* _Required work_: Beneath this line is the data. Output exactly the lines from the line with "monsieur? demanda le commissaire." to the line with "commissaire, regardez l'uniforme.", both ends included, and nothing more.

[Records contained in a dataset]
- Opening Delimiter -

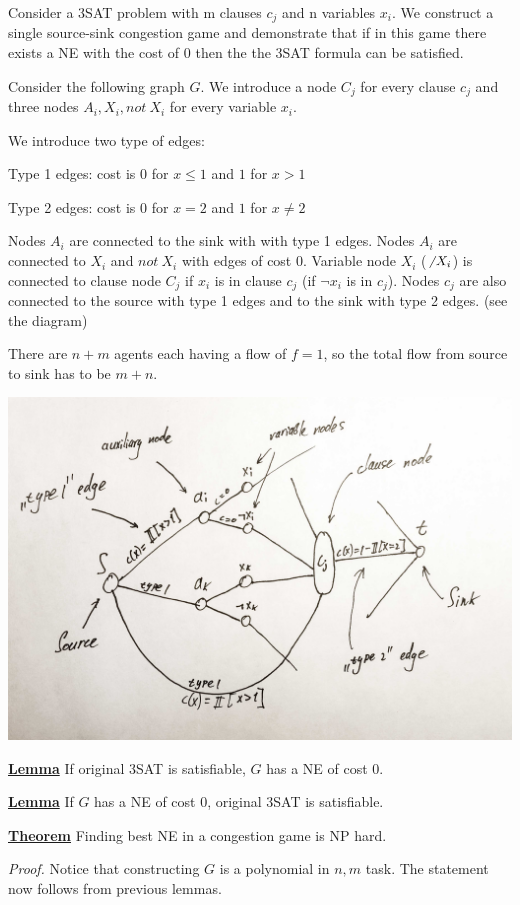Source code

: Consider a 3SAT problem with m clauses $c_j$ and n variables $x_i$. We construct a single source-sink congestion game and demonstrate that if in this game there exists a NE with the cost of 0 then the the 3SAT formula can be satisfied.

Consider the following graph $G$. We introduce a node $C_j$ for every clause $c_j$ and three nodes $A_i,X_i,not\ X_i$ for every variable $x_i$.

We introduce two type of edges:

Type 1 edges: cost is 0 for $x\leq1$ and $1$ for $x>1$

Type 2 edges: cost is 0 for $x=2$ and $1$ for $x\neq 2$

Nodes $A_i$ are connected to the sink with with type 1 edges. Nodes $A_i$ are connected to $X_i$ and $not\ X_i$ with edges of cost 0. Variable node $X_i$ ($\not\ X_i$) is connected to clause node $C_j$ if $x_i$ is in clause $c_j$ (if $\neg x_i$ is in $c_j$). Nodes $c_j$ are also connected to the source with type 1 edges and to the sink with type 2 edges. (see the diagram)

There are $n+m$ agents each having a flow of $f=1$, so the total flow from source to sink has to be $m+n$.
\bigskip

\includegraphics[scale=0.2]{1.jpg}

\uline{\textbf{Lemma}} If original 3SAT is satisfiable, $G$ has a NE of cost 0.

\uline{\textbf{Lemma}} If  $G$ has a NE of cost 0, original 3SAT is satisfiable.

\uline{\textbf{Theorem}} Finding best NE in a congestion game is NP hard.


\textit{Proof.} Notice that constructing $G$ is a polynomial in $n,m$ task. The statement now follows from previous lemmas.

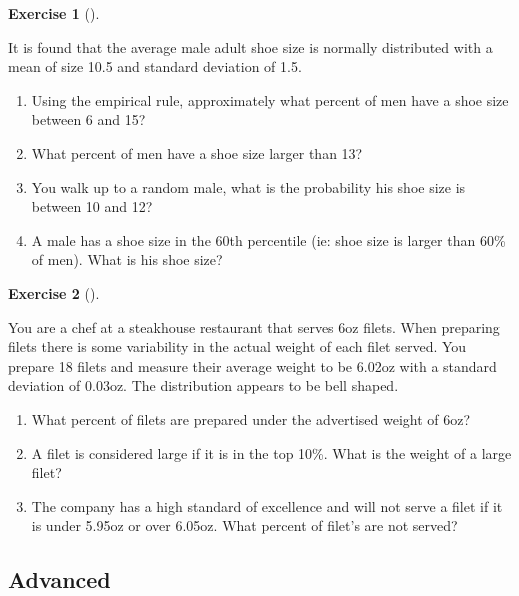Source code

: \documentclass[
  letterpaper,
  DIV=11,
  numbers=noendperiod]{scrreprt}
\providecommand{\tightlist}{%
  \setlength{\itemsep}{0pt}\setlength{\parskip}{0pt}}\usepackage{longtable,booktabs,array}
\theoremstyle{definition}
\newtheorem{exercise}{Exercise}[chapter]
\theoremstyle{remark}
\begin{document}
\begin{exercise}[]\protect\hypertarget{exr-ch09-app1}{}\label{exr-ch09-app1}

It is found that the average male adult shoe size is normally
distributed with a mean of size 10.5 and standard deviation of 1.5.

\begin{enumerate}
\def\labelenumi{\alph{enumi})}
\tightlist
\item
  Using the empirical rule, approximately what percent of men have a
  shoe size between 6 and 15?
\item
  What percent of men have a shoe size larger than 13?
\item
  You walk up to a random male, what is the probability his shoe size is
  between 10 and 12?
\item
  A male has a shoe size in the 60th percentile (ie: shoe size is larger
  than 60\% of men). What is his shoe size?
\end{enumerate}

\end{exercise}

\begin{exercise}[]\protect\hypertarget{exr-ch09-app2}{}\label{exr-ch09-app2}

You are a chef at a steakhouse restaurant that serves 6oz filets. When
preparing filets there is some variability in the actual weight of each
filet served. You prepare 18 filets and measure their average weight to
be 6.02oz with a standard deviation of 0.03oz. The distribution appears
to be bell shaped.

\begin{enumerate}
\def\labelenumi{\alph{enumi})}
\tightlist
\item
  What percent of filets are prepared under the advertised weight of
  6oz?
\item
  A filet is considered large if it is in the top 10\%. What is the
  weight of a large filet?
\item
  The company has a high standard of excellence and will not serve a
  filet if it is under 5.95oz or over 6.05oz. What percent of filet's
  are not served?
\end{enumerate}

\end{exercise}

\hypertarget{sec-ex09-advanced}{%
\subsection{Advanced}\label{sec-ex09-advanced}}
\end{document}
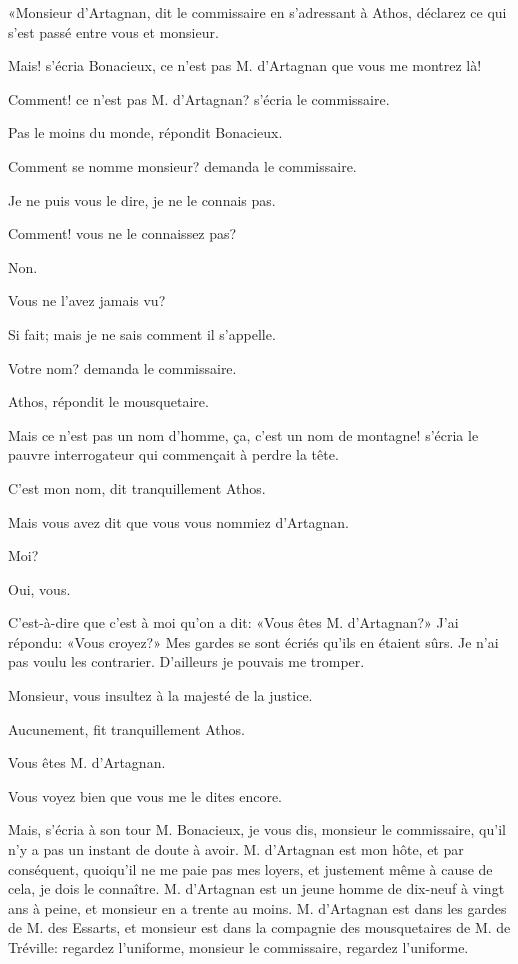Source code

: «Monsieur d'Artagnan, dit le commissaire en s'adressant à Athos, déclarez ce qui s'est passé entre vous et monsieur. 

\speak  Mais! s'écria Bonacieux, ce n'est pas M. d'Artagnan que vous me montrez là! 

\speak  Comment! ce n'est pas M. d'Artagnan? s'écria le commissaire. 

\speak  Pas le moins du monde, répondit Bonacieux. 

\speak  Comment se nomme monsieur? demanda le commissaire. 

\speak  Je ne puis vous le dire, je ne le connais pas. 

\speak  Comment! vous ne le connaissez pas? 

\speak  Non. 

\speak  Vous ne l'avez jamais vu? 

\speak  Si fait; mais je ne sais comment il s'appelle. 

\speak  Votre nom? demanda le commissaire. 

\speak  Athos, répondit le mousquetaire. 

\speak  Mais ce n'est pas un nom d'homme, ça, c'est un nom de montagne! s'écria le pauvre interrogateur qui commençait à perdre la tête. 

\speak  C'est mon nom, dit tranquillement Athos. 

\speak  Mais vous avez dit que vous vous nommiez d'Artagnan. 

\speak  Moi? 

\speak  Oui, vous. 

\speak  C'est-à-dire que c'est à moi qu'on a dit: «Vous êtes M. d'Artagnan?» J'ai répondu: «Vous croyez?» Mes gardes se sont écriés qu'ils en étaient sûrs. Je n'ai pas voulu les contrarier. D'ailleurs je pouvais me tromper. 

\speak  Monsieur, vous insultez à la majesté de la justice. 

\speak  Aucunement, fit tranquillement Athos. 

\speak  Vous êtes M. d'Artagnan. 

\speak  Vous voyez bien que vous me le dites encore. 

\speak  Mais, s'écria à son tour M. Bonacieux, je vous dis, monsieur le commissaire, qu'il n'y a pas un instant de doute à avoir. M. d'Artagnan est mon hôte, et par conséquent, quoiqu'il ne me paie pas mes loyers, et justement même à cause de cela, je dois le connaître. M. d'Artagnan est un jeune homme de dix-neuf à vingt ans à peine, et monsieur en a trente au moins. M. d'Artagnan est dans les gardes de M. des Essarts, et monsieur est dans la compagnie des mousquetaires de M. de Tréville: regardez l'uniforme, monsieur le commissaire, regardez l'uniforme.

- Closing Delimiter -
- Opening Delimiter -

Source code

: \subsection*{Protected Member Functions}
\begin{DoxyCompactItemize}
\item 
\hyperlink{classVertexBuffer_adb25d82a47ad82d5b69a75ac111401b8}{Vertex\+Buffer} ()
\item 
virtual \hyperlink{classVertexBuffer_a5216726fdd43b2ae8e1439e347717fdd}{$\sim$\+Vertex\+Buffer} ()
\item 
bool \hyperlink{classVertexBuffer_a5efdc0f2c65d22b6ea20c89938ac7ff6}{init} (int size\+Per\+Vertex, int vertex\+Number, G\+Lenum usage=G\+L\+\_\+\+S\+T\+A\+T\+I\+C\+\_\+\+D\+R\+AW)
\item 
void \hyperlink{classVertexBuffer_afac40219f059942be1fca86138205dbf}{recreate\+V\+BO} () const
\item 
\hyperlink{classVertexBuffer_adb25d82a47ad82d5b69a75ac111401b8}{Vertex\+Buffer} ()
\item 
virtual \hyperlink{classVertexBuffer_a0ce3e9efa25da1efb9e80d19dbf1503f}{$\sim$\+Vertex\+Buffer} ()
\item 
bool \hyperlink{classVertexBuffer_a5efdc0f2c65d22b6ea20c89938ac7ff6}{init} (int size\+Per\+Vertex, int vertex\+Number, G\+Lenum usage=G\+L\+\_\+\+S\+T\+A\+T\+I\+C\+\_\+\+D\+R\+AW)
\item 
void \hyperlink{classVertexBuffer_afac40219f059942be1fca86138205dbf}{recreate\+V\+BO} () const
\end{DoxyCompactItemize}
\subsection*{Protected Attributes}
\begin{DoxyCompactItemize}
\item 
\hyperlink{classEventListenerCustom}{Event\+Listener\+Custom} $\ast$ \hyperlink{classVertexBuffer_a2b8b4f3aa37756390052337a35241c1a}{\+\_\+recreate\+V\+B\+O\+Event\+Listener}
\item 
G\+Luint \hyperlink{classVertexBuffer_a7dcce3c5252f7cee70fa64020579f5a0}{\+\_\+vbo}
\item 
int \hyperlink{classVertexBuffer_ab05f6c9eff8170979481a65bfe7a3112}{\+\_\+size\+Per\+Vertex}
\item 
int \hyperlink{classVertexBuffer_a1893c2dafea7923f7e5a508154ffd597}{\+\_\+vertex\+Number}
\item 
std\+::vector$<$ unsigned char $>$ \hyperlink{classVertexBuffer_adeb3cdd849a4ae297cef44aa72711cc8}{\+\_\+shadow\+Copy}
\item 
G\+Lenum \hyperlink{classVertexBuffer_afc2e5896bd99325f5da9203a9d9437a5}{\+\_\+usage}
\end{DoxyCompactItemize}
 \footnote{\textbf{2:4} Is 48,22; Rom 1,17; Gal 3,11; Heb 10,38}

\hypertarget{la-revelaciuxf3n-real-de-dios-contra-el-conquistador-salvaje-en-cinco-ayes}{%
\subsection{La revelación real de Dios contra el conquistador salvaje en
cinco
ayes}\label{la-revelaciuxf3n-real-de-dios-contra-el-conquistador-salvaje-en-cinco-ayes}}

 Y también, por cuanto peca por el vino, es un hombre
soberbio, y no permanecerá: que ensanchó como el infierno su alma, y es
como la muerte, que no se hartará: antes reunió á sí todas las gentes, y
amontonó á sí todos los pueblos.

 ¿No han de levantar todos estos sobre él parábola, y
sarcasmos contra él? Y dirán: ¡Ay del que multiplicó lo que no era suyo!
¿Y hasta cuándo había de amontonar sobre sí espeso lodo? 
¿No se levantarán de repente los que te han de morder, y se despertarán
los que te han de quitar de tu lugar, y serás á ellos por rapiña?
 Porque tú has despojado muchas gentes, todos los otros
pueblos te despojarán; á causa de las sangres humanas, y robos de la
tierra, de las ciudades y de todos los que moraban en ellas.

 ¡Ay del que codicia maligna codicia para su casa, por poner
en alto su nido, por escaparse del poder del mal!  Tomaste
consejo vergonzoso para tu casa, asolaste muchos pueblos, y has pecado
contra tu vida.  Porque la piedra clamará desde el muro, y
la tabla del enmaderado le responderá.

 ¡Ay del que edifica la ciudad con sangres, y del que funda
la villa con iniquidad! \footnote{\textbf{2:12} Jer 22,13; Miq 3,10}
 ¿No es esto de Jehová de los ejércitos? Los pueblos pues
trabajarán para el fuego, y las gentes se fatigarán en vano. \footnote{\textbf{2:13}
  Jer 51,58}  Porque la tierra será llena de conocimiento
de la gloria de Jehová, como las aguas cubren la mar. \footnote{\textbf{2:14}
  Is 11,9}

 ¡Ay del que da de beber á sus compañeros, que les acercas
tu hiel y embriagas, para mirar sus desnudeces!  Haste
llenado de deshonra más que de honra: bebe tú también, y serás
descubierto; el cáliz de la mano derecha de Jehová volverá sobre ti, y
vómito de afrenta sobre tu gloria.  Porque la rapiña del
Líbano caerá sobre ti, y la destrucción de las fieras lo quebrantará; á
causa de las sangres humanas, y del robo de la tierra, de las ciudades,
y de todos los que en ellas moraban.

- Closing Delimiter -
- Opening Delimiter -

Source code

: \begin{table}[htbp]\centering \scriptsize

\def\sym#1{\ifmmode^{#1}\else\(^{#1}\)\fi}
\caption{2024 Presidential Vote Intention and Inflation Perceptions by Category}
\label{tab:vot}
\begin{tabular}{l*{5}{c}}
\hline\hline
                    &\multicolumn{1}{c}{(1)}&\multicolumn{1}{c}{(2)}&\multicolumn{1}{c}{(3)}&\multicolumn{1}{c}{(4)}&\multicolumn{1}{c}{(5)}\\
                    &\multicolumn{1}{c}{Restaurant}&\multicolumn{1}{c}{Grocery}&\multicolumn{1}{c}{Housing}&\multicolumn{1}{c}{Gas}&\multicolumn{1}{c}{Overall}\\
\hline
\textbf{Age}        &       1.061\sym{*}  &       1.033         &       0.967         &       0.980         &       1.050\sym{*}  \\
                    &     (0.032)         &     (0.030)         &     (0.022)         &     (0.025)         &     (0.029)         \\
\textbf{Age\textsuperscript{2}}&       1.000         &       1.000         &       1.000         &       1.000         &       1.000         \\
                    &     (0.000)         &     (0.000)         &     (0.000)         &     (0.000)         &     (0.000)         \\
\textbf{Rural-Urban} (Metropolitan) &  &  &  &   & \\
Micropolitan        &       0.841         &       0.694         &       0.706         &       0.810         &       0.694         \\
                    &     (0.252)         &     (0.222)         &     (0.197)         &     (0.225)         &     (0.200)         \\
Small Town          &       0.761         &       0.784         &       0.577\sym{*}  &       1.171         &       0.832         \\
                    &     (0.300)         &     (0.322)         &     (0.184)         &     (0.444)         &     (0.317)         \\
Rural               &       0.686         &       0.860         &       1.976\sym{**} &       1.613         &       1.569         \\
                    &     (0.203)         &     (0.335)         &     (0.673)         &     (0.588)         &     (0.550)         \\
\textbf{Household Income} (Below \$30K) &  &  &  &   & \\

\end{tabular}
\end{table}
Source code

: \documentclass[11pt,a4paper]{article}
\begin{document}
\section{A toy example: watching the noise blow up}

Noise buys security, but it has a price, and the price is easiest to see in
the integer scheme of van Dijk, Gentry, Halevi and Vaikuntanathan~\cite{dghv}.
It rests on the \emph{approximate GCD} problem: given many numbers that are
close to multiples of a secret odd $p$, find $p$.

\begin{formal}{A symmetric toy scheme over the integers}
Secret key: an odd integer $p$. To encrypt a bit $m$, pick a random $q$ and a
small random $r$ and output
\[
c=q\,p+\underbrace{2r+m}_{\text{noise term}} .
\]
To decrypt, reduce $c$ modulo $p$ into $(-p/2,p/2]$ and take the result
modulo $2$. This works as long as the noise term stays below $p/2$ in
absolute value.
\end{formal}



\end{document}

- Closing Delimiter -

* _Answer to this problem_:
\speak  Comment se nomme monsieur? demanda le commissaire. 

\speak  Je ne puis vous le dire, je ne le connais pas. 

\speak  Comment! vous ne le connaissez pas? 

\speak  Non. 

\speak  Vous ne l'avez jamais vu? 

\speak  Si fait; mais je ne sais comment il s'appelle. 

\speak  Votre nom? demanda le commissaire. 

\speak  Athos, répondit le mousquetaire. 

\speak  Mais ce n'est pas un nom d'homme, ça, c'est un nom de montagne! s'écria le pauvre interrogateur qui commençait à perdre la tête. 

\speak  C'est mon nom, dit tranquillement Athos. 

\speak  Mais vous avez dit que vous vous nommiez d'Artagnan. 

\speak  Moi? 

\speak  Oui, vous. 

\speak  C'est-à-dire que c'est à moi qu'on a dit: «Vous êtes M. d'Artagnan?» J'ai répondu: «Vous croyez?» Mes gardes se sont écriés qu'ils en étaient sûrs. Je n'ai pas voulu les contrarier. D'ailleurs je pouvais me tromper. 

\speak  Monsieur, vous insultez à la majesté de la justice. 

\speak  Aucunement, fit tranquillement Athos. 

\speak  Vous êtes M. d'Artagnan. 

\speak  Vous voyez bien que vous me le dites encore. 

\speak  Mais, s'écria à son tour M. Bonacieux, je vous dis, monsieur le commissaire, qu'il n'y a pas un instant de doute à avoir. M. d'Artagnan est mon hôte, et par conséquent, quoiqu'il ne me paie pas mes loyers, et justement même à cause de cela, je dois le connaître. M. d'Artagnan est un jeune homme de dix-neuf à vingt ans à peine, et monsieur en a trente au moins. M. d'Artagnan est dans les gardes de M. des Essarts, et monsieur est dans la compagnie des mousquetaires de M. de Tréville: regardez l'uniforme, monsieur le commissaire, regardez l'uniforme.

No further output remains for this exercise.